EXERCISE AIM –
Set down each line of the listing below exactly as it is written.

THE DATA Start Marker

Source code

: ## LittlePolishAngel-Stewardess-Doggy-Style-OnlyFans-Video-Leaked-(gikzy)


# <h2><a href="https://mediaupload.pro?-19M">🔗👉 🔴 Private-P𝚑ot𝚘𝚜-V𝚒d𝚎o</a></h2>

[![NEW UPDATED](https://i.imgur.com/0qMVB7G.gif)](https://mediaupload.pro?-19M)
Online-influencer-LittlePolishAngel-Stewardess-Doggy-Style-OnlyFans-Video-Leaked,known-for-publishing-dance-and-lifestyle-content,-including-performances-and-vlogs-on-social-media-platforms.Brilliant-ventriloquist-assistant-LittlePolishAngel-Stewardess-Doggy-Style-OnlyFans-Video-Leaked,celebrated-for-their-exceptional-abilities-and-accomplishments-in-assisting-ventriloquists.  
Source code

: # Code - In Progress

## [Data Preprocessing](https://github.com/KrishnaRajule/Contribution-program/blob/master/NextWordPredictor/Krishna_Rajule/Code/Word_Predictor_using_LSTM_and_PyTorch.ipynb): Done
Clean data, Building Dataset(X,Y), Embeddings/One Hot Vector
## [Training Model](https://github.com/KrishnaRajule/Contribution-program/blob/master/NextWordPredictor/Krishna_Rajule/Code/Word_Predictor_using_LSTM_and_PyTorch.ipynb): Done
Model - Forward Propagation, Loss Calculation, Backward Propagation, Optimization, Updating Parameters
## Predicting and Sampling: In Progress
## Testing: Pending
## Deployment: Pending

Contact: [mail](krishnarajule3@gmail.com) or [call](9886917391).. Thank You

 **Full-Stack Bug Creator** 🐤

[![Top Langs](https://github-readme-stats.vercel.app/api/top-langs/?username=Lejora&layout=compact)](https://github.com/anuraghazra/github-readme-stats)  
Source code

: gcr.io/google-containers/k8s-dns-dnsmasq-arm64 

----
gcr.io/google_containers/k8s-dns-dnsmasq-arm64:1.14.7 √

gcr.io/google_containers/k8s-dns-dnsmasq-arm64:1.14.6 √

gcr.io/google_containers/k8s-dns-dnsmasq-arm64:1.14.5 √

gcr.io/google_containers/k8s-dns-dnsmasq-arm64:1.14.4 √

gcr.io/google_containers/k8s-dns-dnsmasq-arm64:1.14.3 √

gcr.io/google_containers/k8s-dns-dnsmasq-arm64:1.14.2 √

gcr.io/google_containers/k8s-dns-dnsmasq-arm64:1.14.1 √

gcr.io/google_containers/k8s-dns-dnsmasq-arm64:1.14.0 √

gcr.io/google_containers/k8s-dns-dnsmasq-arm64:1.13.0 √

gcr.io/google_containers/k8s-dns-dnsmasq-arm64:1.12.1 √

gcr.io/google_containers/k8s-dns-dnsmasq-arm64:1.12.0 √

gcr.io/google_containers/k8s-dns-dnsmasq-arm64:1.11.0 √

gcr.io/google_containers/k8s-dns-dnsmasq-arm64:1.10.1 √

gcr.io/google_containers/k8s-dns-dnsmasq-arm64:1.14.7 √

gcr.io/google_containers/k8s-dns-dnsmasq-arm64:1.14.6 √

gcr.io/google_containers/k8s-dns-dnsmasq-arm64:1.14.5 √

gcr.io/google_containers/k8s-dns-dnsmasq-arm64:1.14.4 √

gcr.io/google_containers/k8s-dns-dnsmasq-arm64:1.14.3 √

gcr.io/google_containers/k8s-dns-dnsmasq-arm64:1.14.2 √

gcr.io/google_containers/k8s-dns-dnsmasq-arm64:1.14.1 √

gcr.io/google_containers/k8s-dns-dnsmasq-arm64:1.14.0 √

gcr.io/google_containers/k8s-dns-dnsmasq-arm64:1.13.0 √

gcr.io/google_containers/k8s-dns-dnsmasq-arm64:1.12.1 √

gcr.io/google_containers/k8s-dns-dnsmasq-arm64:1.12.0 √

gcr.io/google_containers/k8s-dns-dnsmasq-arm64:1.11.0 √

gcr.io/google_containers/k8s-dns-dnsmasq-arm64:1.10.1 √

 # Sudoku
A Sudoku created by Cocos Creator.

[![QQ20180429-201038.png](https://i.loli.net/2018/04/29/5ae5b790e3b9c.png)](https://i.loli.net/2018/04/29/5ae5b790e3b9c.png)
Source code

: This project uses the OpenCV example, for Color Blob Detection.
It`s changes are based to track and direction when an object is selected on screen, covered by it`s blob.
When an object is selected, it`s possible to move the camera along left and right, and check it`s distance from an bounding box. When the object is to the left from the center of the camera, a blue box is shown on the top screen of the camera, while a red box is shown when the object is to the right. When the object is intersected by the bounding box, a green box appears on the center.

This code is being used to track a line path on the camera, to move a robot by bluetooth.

THE DATA End Marker

RESULT –
Source code

: ## LittlePolishAngel-Stewardess-Doggy-Style-OnlyFans-Video-Leaked-(gikzy)


# <h2><a href="https://mediaupload.pro?-19M">🔗👉 🔴 Private-P𝚑ot𝚘𝚜-V𝚒d𝚎o</a></h2>

[![NEW UPDATED](https://i.imgur.com/0qMVB7G.gif)](https://mediaupload.pro?-19M)
Online-influencer-LittlePolishAngel-Stewardess-Doggy-Style-OnlyFans-Video-Leaked,known-for-publishing-dance-and-lifestyle-content,-including-performances-and-vlogs-on-social-media-platforms.Brilliant-ventriloquist-assistant-LittlePolishAngel-Stewardess-Doggy-Style-OnlyFans-Video-Leaked,celebrated-for-their-exceptional-abilities-and-accomplishments-in-assisting-ventriloquists.  
Source code

: # Code - In Progress

## [Data Preprocessing](https://github.com/KrishnaRajule/Contribution-program/blob/master/NextWordPredictor/Krishna_Rajule/Code/Word_Predictor_using_LSTM_and_PyTorch.ipynb): Done
Clean data, Building Dataset(X,Y), Embeddings/One Hot Vector
## [Training Model](https://github.com/KrishnaRajule/Contribution-program/blob/master/NextWordPredictor/Krishna_Rajule/Code/Word_Predictor_using_LSTM_and_PyTorch.ipynb): Done
Model - Forward Propagation, Loss Calculation, Backward Propagation, Optimization, Updating Parameters
## Predicting and Sampling: In Progress
## Testing: Pending
## Deployment: Pending

Contact: [mail](krishnarajule3@gmail.com) or [call](9886917391).. Thank You

 **Full-Stack Bug Creator** 🐤

[![Top Langs](https://github-readme-stats.vercel.app/api/top-langs/?username=Lejora&layout=compact)](https://github.com/anuraghazra/github-readme-stats)  
Source code

: gcr.io/google-containers/k8s-dns-dnsmasq-arm64 

----
gcr.io/google_containers/k8s-dns-dnsmasq-arm64:1.14.7 √

gcr.io/google_containers/k8s-dns-dnsmasq-arm64:1.14.6 √

gcr.io/google_containers/k8s-dns-dnsmasq-arm64:1.14.5 √

gcr.io/google_containers/k8s-dns-dnsmasq-arm64:1.14.4 √

gcr.io/google_containers/k8s-dns-dnsmasq-arm64:1.14.3 √

gcr.io/google_containers/k8s-dns-dnsmasq-arm64:1.14.2 √

gcr.io/google_containers/k8s-dns-dnsmasq-arm64:1.14.1 √

gcr.io/google_containers/k8s-dns-dnsmasq-arm64:1.14.0 √

gcr.io/google_containers/k8s-dns-dnsmasq-arm64:1.13.0 √

gcr.io/google_containers/k8s-dns-dnsmasq-arm64:1.12.1 √

gcr.io/google_containers/k8s-dns-dnsmasq-arm64:1.12.0 √

gcr.io/google_containers/k8s-dns-dnsmasq-arm64:1.11.0 √

gcr.io/google_containers/k8s-dns-dnsmasq-arm64:1.10.1 √

gcr.io/google_containers/k8s-dns-dnsmasq-arm64:1.14.7 √

gcr.io/google_containers/k8s-dns-dnsmasq-arm64:1.14.6 √

gcr.io/google_containers/k8s-dns-dnsmasq-arm64:1.14.5 √

gcr.io/google_containers/k8s-dns-dnsmasq-arm64:1.14.4 √

gcr.io/google_containers/k8s-dns-dnsmasq-arm64:1.14.3 √

gcr.io/google_containers/k8s-dns-dnsmasq-arm64:1.14.2 √

gcr.io/google_containers/k8s-dns-dnsmasq-arm64:1.14.1 √

gcr.io/google_containers/k8s-dns-dnsmasq-arm64:1.14.0 √

gcr.io/google_containers/k8s-dns-dnsmasq-arm64:1.13.0 √

gcr.io/google_containers/k8s-dns-dnsmasq-arm64:1.12.1 √

gcr.io/google_containers/k8s-dns-dnsmasq-arm64:1.12.0 √

gcr.io/google_containers/k8s-dns-dnsmasq-arm64:1.11.0 √

gcr.io/google_containers/k8s-dns-dnsmasq-arm64:1.10.1 √

 # Sudoku
A Sudoku created by Cocos Creator.

[![QQ20180429-201038.png](https://i.loli.net/2018/04/29/5ae5b790e3b9c.png)](https://i.loli.net/2018/04/29/5ae5b790e3b9c.png)
Source code

: This project uses the OpenCV example, for Color Blob Detection.
It`s changes are based to track and direction when an object is selected on screen, covered by it`s blob.
When an object is selected, it`s possible to move the camera along left and right, and check it`s distance from an bounding box. When the object is to the left from the center of the camera, a blue box is shown on the top screen of the camera, while a red box is shown when the object is to the right. When the object is intersected by the bounding box, a green box appears on the center.

This code is being used to track a line path on the camera, to move a robot by bluetooth.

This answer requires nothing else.